··· Material provided ···

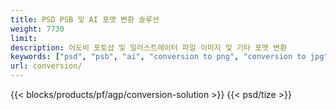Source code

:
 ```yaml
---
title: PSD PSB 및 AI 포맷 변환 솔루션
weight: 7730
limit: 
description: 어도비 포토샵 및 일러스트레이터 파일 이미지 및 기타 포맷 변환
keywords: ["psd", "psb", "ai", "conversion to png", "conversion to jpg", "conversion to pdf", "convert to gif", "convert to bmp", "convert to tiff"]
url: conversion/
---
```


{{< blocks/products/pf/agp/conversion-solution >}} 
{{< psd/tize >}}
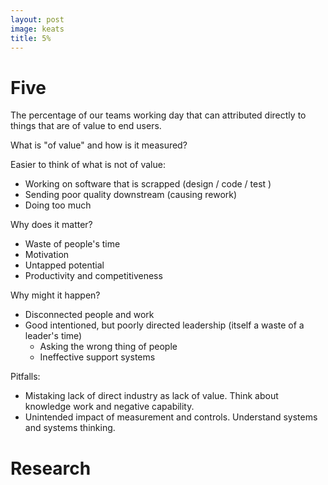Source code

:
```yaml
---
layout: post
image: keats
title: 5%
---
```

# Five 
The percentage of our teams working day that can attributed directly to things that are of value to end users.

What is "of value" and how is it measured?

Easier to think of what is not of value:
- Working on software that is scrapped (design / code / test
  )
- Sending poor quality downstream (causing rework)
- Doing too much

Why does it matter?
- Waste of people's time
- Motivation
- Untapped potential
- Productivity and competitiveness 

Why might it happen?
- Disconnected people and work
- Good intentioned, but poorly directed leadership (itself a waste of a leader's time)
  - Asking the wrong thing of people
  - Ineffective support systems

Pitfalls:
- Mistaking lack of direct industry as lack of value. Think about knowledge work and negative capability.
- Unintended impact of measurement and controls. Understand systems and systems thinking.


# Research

···
··· Material provided ···

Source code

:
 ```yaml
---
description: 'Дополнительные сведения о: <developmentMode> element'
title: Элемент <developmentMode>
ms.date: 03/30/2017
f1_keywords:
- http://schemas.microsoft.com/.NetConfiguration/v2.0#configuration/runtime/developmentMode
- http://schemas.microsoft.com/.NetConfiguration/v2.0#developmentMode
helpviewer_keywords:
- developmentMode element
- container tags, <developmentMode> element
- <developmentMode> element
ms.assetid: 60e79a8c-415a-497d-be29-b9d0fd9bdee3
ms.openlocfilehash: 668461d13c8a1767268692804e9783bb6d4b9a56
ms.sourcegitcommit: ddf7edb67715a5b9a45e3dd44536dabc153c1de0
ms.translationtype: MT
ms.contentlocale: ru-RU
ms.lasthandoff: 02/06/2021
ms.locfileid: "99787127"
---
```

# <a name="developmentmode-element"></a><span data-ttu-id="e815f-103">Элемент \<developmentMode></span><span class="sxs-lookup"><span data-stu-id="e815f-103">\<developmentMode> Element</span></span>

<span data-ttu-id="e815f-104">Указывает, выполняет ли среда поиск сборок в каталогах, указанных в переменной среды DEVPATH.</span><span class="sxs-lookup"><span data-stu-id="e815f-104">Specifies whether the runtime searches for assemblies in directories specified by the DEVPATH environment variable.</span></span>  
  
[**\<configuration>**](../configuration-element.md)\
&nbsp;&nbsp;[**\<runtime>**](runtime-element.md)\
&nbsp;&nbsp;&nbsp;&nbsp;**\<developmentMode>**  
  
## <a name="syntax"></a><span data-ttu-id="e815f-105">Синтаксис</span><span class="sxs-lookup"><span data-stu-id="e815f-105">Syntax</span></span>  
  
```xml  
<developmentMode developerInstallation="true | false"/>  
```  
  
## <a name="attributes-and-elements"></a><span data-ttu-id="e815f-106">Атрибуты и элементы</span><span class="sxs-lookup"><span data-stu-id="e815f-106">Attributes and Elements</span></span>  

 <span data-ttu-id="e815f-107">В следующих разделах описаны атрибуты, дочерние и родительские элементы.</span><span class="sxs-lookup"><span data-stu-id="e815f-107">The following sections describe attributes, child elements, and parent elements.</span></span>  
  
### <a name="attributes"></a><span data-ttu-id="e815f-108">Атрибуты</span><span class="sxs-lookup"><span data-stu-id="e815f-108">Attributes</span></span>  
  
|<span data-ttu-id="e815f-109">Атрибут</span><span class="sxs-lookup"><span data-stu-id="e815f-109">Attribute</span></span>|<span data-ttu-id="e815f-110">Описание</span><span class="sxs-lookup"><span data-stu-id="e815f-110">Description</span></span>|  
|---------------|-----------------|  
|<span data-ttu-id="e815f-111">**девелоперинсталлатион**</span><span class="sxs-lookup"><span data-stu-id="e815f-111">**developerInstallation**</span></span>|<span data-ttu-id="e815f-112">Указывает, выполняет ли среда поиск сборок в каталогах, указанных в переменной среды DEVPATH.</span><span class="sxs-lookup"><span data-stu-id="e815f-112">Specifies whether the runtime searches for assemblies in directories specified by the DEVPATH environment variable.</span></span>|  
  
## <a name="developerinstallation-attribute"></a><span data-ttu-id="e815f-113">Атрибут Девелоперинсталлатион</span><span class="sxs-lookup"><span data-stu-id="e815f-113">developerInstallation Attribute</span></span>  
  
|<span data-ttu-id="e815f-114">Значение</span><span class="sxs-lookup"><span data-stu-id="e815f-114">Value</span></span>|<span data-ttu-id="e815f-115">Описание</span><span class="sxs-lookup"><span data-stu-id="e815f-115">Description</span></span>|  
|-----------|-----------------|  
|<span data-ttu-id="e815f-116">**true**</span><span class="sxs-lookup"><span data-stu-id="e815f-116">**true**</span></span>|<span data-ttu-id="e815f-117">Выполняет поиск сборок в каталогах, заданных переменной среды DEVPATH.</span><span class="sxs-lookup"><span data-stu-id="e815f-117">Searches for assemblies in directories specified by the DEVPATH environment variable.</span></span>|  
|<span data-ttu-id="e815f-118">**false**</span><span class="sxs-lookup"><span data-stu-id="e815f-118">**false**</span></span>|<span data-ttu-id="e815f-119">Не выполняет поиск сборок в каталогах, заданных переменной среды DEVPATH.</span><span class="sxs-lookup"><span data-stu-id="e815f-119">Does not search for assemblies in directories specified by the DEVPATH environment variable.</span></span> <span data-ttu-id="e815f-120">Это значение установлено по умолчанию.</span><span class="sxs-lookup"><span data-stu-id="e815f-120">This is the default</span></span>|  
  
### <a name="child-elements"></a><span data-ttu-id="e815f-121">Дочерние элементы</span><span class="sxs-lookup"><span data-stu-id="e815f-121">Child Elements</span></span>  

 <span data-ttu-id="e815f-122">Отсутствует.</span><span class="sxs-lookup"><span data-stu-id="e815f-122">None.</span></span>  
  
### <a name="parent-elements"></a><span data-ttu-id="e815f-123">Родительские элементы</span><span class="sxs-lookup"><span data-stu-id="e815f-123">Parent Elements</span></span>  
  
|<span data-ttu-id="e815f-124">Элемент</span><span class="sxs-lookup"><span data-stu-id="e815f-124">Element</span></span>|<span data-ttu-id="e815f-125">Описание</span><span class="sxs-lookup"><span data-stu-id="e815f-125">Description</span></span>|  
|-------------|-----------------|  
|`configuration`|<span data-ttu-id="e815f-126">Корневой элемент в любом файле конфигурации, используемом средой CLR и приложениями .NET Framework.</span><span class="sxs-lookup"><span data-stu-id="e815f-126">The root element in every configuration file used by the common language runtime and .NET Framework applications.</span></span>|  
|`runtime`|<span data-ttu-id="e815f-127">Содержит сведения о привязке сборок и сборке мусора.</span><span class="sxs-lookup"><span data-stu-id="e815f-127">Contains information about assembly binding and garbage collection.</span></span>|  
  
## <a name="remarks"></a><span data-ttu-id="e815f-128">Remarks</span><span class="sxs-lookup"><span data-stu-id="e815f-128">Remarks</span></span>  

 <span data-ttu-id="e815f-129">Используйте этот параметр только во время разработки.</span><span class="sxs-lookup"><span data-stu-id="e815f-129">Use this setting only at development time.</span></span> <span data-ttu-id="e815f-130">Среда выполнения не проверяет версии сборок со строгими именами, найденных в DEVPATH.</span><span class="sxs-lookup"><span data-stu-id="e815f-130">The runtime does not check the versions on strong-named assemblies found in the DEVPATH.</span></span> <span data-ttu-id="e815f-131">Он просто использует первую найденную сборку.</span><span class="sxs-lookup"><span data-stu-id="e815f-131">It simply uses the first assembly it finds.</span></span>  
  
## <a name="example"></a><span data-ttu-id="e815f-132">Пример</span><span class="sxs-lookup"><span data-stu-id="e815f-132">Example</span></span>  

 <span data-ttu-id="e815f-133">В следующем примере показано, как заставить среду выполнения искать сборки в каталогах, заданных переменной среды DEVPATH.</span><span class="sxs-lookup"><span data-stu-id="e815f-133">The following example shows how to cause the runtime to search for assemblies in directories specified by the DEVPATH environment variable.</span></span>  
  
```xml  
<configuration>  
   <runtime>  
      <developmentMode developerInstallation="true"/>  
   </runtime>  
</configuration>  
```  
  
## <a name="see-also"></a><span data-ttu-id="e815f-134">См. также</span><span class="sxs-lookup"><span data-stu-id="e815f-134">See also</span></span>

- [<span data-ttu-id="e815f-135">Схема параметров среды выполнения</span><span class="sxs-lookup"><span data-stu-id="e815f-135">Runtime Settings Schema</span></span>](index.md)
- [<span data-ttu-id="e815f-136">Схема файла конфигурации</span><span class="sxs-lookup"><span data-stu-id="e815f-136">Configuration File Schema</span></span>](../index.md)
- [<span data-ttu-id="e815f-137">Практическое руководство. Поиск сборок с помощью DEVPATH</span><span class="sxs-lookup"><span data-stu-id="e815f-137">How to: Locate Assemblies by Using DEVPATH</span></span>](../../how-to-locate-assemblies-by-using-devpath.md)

···

• **Exercise directions**
Go through the entries and filter for lines holding the word "child"; copy each match.

• **Task response**
 <span data-ttu-id="e815f-107">В следующих разделах описаны атрибуты, дочерние и родительские элементы.</span><span class="sxs-lookup"><span data-stu-id="e815f-107">The following sections describe attributes, child elements, and parent elements.</span></span>  
### <a name="child-elements"></a><span data-ttu-id="e815f-121">Дочерние элементы</span><span class="sxs-lookup"><span data-stu-id="e815f-121">Child Elements</span></span>  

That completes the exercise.